Would you write out all of the data exactly as it appears below?

—————

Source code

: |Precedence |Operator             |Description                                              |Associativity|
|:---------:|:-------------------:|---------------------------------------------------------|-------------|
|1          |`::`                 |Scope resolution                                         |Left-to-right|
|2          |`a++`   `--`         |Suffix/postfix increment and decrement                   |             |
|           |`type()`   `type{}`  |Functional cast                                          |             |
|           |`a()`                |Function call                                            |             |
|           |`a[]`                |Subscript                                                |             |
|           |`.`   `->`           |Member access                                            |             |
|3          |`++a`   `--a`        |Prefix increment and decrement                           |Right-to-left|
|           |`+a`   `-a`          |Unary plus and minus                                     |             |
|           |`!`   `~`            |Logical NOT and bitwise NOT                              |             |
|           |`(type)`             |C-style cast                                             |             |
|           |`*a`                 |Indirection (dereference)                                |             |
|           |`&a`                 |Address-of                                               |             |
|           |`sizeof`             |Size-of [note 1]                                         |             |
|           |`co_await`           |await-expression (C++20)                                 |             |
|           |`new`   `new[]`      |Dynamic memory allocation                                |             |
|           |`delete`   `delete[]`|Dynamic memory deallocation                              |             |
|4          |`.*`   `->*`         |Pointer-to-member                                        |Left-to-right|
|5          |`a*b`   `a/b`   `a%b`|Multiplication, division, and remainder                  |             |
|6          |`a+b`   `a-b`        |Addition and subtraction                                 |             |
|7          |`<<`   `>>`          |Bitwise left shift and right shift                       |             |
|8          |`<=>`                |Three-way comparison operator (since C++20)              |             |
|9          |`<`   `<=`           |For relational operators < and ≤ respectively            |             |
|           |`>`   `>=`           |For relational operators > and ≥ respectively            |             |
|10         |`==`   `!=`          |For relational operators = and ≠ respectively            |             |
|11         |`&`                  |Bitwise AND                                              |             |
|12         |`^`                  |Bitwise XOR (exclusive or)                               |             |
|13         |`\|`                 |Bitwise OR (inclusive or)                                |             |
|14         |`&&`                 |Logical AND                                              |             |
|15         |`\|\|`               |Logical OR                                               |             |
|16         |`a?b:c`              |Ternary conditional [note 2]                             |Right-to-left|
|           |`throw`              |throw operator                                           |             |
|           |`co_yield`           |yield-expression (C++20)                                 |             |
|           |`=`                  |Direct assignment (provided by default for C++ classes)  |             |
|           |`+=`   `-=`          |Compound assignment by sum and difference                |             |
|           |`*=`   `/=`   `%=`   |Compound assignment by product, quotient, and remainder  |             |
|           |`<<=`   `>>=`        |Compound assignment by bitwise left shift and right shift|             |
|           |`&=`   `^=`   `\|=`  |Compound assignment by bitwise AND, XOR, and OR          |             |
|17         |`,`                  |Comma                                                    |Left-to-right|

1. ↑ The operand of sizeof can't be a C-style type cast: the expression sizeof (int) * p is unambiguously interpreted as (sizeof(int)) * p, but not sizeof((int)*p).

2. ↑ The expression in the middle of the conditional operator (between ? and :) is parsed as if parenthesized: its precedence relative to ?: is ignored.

—————

Answer box -
Source code

: |Precedence |Operator             |Description                                              |Associativity|
|:---------:|:-------------------:|---------------------------------------------------------|-------------|
|1          |`::`                 |Scope resolution                                         |Left-to-right|
|2          |`a++`   `--`         |Suffix/postfix increment and decrement                   |             |
|           |`type()`   `type{}`  |Functional cast                                          |             |
|           |`a()`                |Function call                                            |             |
|           |`a[]`                |Subscript                                                |             |
|           |`.`   `->`           |Member access                                            |             |
|3          |`++a`   `--a`        |Prefix increment and decrement                           |Right-to-left|
|           |`+a`   `-a`          |Unary plus and minus                                     |             |
|           |`!`   `~`            |Logical NOT and bitwise NOT                              |             |
|           |`(type)`             |C-style cast                                             |             |
|           |`*a`                 |Indirection (dereference)                                |             |
|           |`&a`                 |Address-of                                               |             |
|           |`sizeof`             |Size-of [note 1]                                         |             |
|           |`co_await`           |await-expression (C++20)                                 |             |
|           |`new`   `new[]`      |Dynamic memory allocation                                |             |
|           |`delete`   `delete[]`|Dynamic memory deallocation                              |             |
|4          |`.*`   `->*`         |Pointer-to-member                                        |Left-to-right|
|5          |`a*b`   `a/b`   `a%b`|Multiplication, division, and remainder                  |             |
|6          |`a+b`   `a-b`        |Addition and subtraction                                 |             |
|7          |`<<`   `>>`          |Bitwise left shift and right shift                       |             |
|8          |`<=>`                |Three-way comparison operator (since C++20)              |             |
|9          |`<`   `<=`           |For relational operators < and ≤ respectively            |             |
|           |`>`   `>=`           |For relational operators > and ≥ respectively            |             |
|10         |`==`   `!=`          |For relational operators = and ≠ respectively            |             |
|11         |`&`                  |Bitwise AND                                              |             |
|12         |`^`                  |Bitwise XOR (exclusive or)                               |             |
|13         |`\|`                 |Bitwise OR (inclusive or)                                |             |
|14         |`&&`                 |Logical AND                                              |             |
|15         |`\|\|`               |Logical OR                                               |             |
|16         |`a?b:c`              |Ternary conditional [note 2]                             |Right-to-left|
|           |`throw`              |throw operator                                           |             |
|           |`co_yield`           |yield-expression (C++20)                                 |             |
|           |`=`                  |Direct assignment (provided by default for C++ classes)  |             |
|           |`+=`   `-=`          |Compound assignment by sum and difference                |             |
|           |`*=`   `/=`   `%=`   |Compound assignment by product, quotient, and remainder  |             |
|           |`<<=`   `>>=`        |Compound assignment by bitwise left shift and right shift|             |
|           |`&=`   `^=`   `\|=`  |Compound assignment by bitwise AND, XOR, and OR          |             |
|17         |`,`                  |Comma                                                    |Left-to-right|

1. ↑ The operand of sizeof can't be a C-style type cast: the expression sizeof (int) * p is unambiguously interpreted as (sizeof(int)) * p, but not sizeof((int)*p).

2. ↑ The expression in the middle of the conditional operator (between ? and :) is parsed as if parenthesized: its precedence relative to ?: is ignored.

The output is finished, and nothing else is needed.